The archivist package is very efficient and advantageous when the archived artifacts were created with a chaining code offered by the dplyr package. It is higly useful because the origin of the artifact is archived, which means that the artifact can be easly reproduced and it's origin code is stored for future use.
Below are examples of creating artifacts with a chaining code, that requires using a %>%
and a %.%
operators, offered by the dplyr package.
Let us prepare a Repository where archived artifacts will be stored.
library(devtools)
install_github("archivist", "pbiecek")
library(archivist)
exampleRepoDir <- getwd()
createEmptyRepo( exampleRepoDir )
Then one might create artifacts like those below. The code lines are ordered in chaining code, which will be used by the saveToRepo
function to store an artifact and archive it's origin code as a name
of this artifact.
# example 1
library(dplyr)
data("hflights", package = "hflights")
hflights %>%
group_by(Year, Month, DayofMonth) %>%
select(Year:DayofMonth, ArrDelay, DepDelay) %>%
summarise(
arr = mean(ArrDelay, na.rm = TRUE),
dep = mean(DepDelay, na.rm = TRUE)
) %>%
filter(arr > 30 | dep > 30) %>%
saveToRepo( exampleRepoDir )
[1] "9013563d1069359f9b7d7a49c49b0a1f"
One may see a vast difference in code evalution when using chaining code.
Here is an example of a traditional R
call and one that uses the chaining code
philosophy.
# example 2
library(Lahman)
# Traditional R code
players <- group_by(Batting, playerID)
games <- summarise(players, total = sum(G))
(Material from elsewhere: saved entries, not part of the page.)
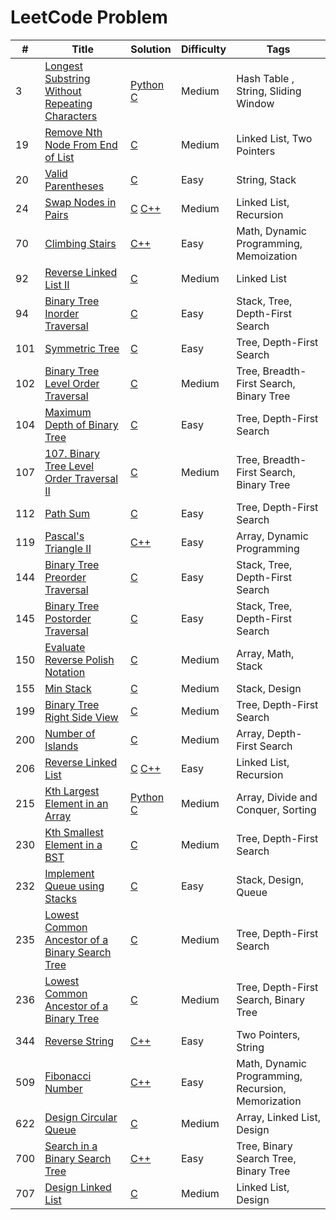 # LeetCode Problem


| #   | **Title**                                                                                                                       | **Solution**                                                                                                                                      | **Difficulty** | **Tags**                                           |
| --- | ------------------------------------------------------------------------------------------------------------------------------- | ------------------------------------------------------------------------------------------------------------------------------------------------- | -------------- | -------------------------------------------------- |
| 3   | [Longest Substring Without Repeating Characters](https://leetcode.com/problems/longest-substring-without-repeating-characters/) | [Python](./3%20Longest%20Substring%20Without%20Repeating%20Characters/3.py) [C](./3%20Longest%20Substring%20Without%20Repeating%20Characters/3.c) | Medium         | Hash Table , String, Sliding Window                |
| 19  | [Remove Nth Node From End of List](https://leetcode.com/problems/remove-nth-node-from-end-of-list/)                             | [C](./19%20Remove%20Nth%20Node%20From%20End%20of%20List/19.c)                                                                                     | Medium         | Linked List, Two Pointers                          |
| 20  | [Valid Parentheses](https://leetcode.com/problems/valid-parentheses/)                                                           | [C](./20%20Valid%20Parentheses/20.c)                                                                                                              | Easy           | String, Stack                                      |
| 24  | [Swap Nodes in Pairs](https://leetcode.com/problems/swap-nodes-in-pairs/)                                                       | [C](./24%20Swap%20Nodes%20in%20Pairs/24.c) [C++](./24%20Swap%20Nodes%20in%20Pairs/24.cpp)                                                         | Medium         | Linked List, Recursion                             |
| 70  | [Climbing Stairs](https://leetcode.com/problems/climbing-stairs/)                                                               | [C++](./70%20Climbing%20Stairs/70.cpp)                                                                                                            | Easy           | Math, Dynamic Programming, Memoization             |
| 92  | [Reverse Linked List II](https://leetcode.com/problems/reverse-linked-list-ii/)                                                 | [C](./92%20Reverse%20Linked%20List%20II/92.c)                                                                                                     | Medium         | Linked List                                        |
| 94  | [Binary Tree Inorder Traversal](https://leetcode.com/problems/binary-tree-inorder-traversal/)                                   | [C](./94%20Binary%20Tree%20Inorder%20Traversal/94.c)                                                                                              | Easy           | Stack, Tree, Depth-First Search                    |
| 101 | [Symmetric Tree](https://leetcode.com/problems/symmetric-tree/)                                                                 | [C](./101%20Symmetric%20Tree/101.c)                                                                                                               | Easy           | Tree, Depth-First Search                           |
| 102 | [Binary Tree Level Order Traversal](https://leetcode.com/problems/binary-tree-level-order-traversal/)                           | [C](./102%20Binary%20Tree%20Level%20Order%20Traversal/102.c)                                                                                      | Medium         | Tree, Breadth-First Search, Binary Tree            |
| 104 | [ Maximum Depth of Binary Tree](https://leetcode.com/problems/maximum-depth-of-binary-tree/)                                    | [C](./104%20Maximum%20Depth%20of%20Binary%20Tree/104.c)                                                                                           | Easy           | Tree, Depth-First Search                           |
| 107 | [107. Binary Tree Level Order Traversal II](https://leetcode.com/problems/binary-tree-level-order-traversal-ii/)                | [C](./107%20Binary%20Tree%20Level%20Order%20Traversal%20II/107.c)                                                                                 | Medium         | Tree, Breadth-First Search, Binary Tree            |
| 112 | [Path Sum](https://leetcode.com/problems/path-sum/)                                                                             | [C](./112%20Path%20Sum/112.c)                                                                                                                     | Easy           | Tree, Depth-First Search                           |
| 119 | [Pascal's Triangle II](https://leetcode.com/problems/pascals-triangle-ii/)                                                      | [C++](./119%20Pascal's%20Triangle%20II/119.cpp)                                                                                                   | Easy           | Array, Dynamic Programming                         |
| 144 | [Binary Tree Preorder Traversal](https://leetcode.com/problems/binary-tree-preorder-traversal/)                                 | [C](./144%20Binary%20Tree%20Preorder%20Traversal/144.c)                                                                                           | Easy           | Stack, Tree, Depth-First Search                    |
| 145 | [Binary Tree Postorder Traversal](https://leetcode.com/problems/binary-tree-postorder-traversal/)                               | [C](./145%20Binary%20Tree%20Postorder%20Traversal/145.c)                                                                                          | Easy           | Stack, Tree, Depth-First Search                    |
| 150 | [Evaluate Reverse Polish Notation](https://leetcode.com/problems/evaluate-reverse-polish-notation/)                             | [C](./150%20Evaluate%20Reverse%20Polish%20Notation/150.c)                                                                                         | Medium         | Array, Math, Stack                                 |
| 155 | [Min Stack](https://leetcode.com/problems/min-stack/)                                                                           | [C](./155%20Min%20Stack/155.c)                                                                                                                    | Medium         | Stack, Design                                      |
| 199 | [Binary Tree Right Side View](https://leetcode.com/problems/binary-tree-right-side-view/)                                       | [C](./199%20Binary%20Tree%20Right%20Side%20View/199.c)                                                                                            | Medium         | Tree, Depth-First Search                           |
| 200 | [Number of Islands](https://leetcode.com/problems/number-of-islands/)                                                           | [C](./200%20Number%20of%20Islands/200.c)                                                                                                          | Medium         | Array, Depth-First Search                          |
| 206 | [Reverse Linked List](https://leetcode.com/problems/reverse-linked-list/)                                                       | [C](./206%20Reverse%20Linked%20List/206.c) [C++](./206%20Reverse%20Linked%20List/206.cpp)                                                         | Easy           | Linked List, Recursion                             |
| 215 | [Kth Largest Element in an Array](https://leetcode.com/problems/kth-largest-element-in-an-array/)                               | [Python](./215%20Kth%20Largest%20Element%20in%20an%20Array/215.py) [C](./215%20Kth%20Largest%20Element%20in%20an%20Array/215.c)                   | Medium         | Array, Divide and Conquer, Sorting                 |
| 230 | [Kth Smallest Element in a BST](https://leetcode.com/problems/kth-smallest-element-in-a-bst/)                                   | [C](./230%20Kth%20Smallest%20Element%20in%20a%20BST/230.c)                                                                                        | Medium         | Tree, Depth-First Search                           |
| 232 | [Implement Queue using Stacks](https://leetcode.com/problems/implement-queue-using-stacks/)                                     | [C](./232%20Implement%20Queue%20using%20Stacks/232.c)                                                                                             | Easy           | Stack, Design, Queue                               |
| 235 | [Lowest Common Ancestor of a Binary Search Tree](https://leetcode.com/problems/lowest-common-ancestor-of-a-binary-search-tree/) | [C](./235%20Lowest%20Common%20Ancestor%20of%20a%20Binary%20Search%20Tree/235.c)                                                                   | Medium         | Tree, Depth-First Search                           |
| 236 | [Lowest Common Ancestor of a Binary Tree](https://leetcode.com/problems/lowest-common-ancestor-of-a-binary-tree/)               | [C](./236%20Lowest%20Common%20Ancestor%20of%20a%20Binary%20Tree/236.c)                                                                            | Medium         | Tree, Depth-First Search, Binary Tree              |
| 344 | [Reverse String](https://leetcode.com/problems/reverse-string/)                                                                 | [C++](./344%20Reverse%20String/344.cpp)                                                                                                           | Easy           | Two Pointers, String                               |
| 509 | [Fibonacci Number](https://leetcode.com/problems/fibonacci-number/)                                                             | [C++](./509%20Fibonacci%20Number/509.cpp)                                                                                                         | Easy           | Math, Dynamic Programming, Recursion, Memorization |
| 622 | [Design Circular Queue](https://leetcode.com/problems/design-circular-queue/)                                                   | [C](./622%20Design%20Circular%20Queue/622.c)                                                                                                      | Medium         | Array, Linked List, Design                         |
| 700 | [Search in a Binary Search Tree](https://leetcode.com/problems/search-in-a-binary-search-tree/)                                 | [C++](./700%20Search%20in%20a%20Binary%20Search%20Tree/700.cpp)                                                                                   | Easy           | Tree, Binary Search Tree, Binary Tree              |
| 707 | [Design Linked List](https://leetcode.com/problems/design-linked-list/)                                                         | [C](./707%20Design%20Linked%20List/707.c)                                                                                                         | Medium         | Linked List, Design                                |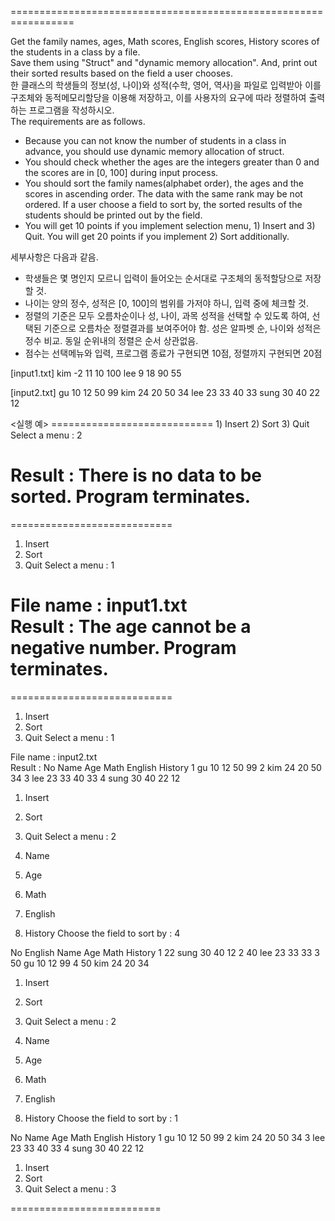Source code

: =================================================================

 

Get the family names, ages, Math scores, English scores, History scores of the students in a class
by a file.  
Save them using "Struct" and "dynamic memory allocation".
And, print out their sorted results based on the field a user chooses.  
한 클래스의 학생들의 정보(성, 나이)와 성적(수학, 영어, 역사)을 파일로 입력받아
이를 구조체와 동적메모리할당을 이용해 저장하고,
이를 사용자의 요구에 따라 정렬하여 출력하는 프로그램을 작성하시오.
　  
The requirements are as follows.
- Because you can not know the number of students in a class in advance,
you should use dynamic memory allocation of struct.
- You should check whether the ages are the integers greater than 0
and the scores are in [0, 100] during input process.
- You should sort the family names(alphabet order), the ages and the scores in ascending order.
The data with the same rank may be not ordered.
If a user choose a field to sort by, the sorted results of the students should be printed out by the field.
- You will get 10 points if you implement selection menu, 1) Insert and 3) Quit. You will get 20 points if you implement 2) Sort additionally.

세부사항은 다음과 같음.
- 학생들은 몇 명인지 모르니 입력이 들어오는 순서대로 구조체의 동적할당으로 저장할 것.
- 나이는 양의 정수, 성적은 [0, 100]의 범위를 가저야 하니, 입력 중에 체크할 것.
- 정렬의 기준은 모두 오름차순이나 성, 나이, 과목 성적을 선택할 수 있도록 하여,
선택된 기준으로 오름차순 정렬결과를 보여주어야 함.
성은 알파벳 순, 나이와 성적은 정수 비교. 동일 순위내의 정렬은 순서 상관없음.
- 점수는 선택메뉴와 입력, 프로그램 종료가 구현되면 10점, 정렬까지 구현되면 20점

<Test file>
[input1.txt]
kim -2 11 10 100
lee 9 18 90 55 

[input2.txt]
gu 10 12 50 99
kim 24 20 50 34
lee 23 33 40 33
sung 30 40 22 12

<Execution Example>
<실행 예>
============================
1) Insert
2) Sort
3) Quit
Select a menu : 2

Result : There is no data to be sorted. Program terminates.
============================

============================
1) Insert
2) Sort
3) Quit
Select a menu : 1

File name : input1.txt   
Result : The age cannot be a negative number. Program terminates.
============================


============================
1) Insert
2) Sort
3) Quit
Select a menu : 1

File name : input2.txt       
Result :
No Name Age Math English History
1 gu 10 12 50 99
2 kim 24 20 50 34
3 lee 23 33 40 33
4 sung 30 40 22 12


1) Insert
2) Sort
3) Quit
Select a menu : 2

1) Name
2) Age
3) Math
4) English
5) History
Choose the field to sort by : 4

No English Name Age Math History
1 22 sung 30 40 12
2 40 lee 23 33 33
3 50 gu 10 12 99
4 50 kim 24 20 34


1) Insert
2) Sort
3) Quit
Select a menu : 2

1) Name
2) Age
3) Math
4) English
5) History
Choose the field to sort by : 1

No Name Age Math English History
1 gu 10 12 50 99
2 kim 24 20 50 34
3 lee 23 33 40 33
4 sung 30 40 22 12


1) Insert
2) Sort
3) Quit
Select a menu : 3
 
==========================

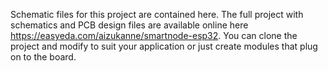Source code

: Schematic files for this project are contained here. The full project with schematics and PCB design files are available online here
https://easyeda.com/aizukanne/smartnode-esp32.
You can clone the project and modify to suit your application or just create modules that plug on to the board.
head(arrange(games, desc(total)), 5)
Source: local data frame [5 x 2]
playerID total
1 rosepe01 3562
2 yastrca01 3308
3 aaronha01 3298
4 henderi01 3081
5 cobbty01 3035
# Corresponding chaining code
Batting %.%
group_by(playerID) %.%
summarise(total = sum(G)) %.%
arrange(desc(total)) %.%
head(5) %>%
saveToRepo( exampleRepoDir )
[1] "6defe8a423a1363463a3ed98435c02e8"
Many of various operations can be performed on a single data.frame
before one consideres to archive these artifacts. Archivist guarantees that all of them will be archived
, which means a code alone will no longer be needed to be stored in a separate file. Also an artifact may be saved during operations are performed and used in further code evaluations. This can be done when
argument \code{chain = TRUE} in saveToRepo
is specified.
# example 3
crime.by.state <- read.csv("CrimeStatebyState.csv")
crime.by.state %.%
filter(State=="New York", Year==2005) %.%
arrange(desc(Count)) %.%
select(Type.of.Crime, Count) %.%
mutate(Proportion=Count/sum(Count)) %>%
saveToRepo( exampleRepoDir, chain = TRUE) %>%
group_by(Type.of.Crime) %.%
summarise(num.types = n(), counts = sum(Count)) %>%
saveToRepo( exampleRepoDir )
[1] "09cbff009bfb9b8535f1bb65f5cdec1b"
The CrimeStatebyState
data set can be downloaded from here.
Dozens of artifacts may now be stored in one Repository. Every artifact may have an additional Tag specified by an user. This will simplify searching for this artifact in the future.
# example 4
library(ggplot2)
diamonds %.%
group_by(cut, clarity, color) %.%
summarize(
meancarat = mean(carat, na.rm = TRUE),
ndiamonds = length(carat)
) %>%
head( 10) %>%
`attr<-`("tags", "operations on diamonds") %>%
saveToRepo( exampleRepoDir )
[1] "d68774d04b8b2a2c608cf68216d00cc6"
One can also save artifact's md5hash if there is a need check its origin, which is stored in a Tag
named name
.
# example 5
data(mtcars)
hash <- mtcars %.%
group_by(cyl, am) %.%
select(mpg, cyl, wt, am) %.%
summarise(avgmpg = mean(mpg), avgwt = mean(wt)) %.%
filter(avgmpg > 20) %>%
saveToRepo( exampleRepoDir )
After archiving all desired artifacts created with their chaining code, the summary of the Repository might be performed. Below is a single call of stored artifacts' names and the summary of the whole created Repository in this use case.
# summary
showLocalRepo( exampleRepoDir )[, 2]
[1] "hflights %>% group_by(Year, Month, DayofMonth) %>% select(Year:DayofMonth, ArrDelay, DepDelay) %>% summarise(arr = mean(ArrDelay, na.rm = TRUE), dep = mean(DepDelay, na.rm = TRUE)) %>% filter(arr > 30 | dep > 30)"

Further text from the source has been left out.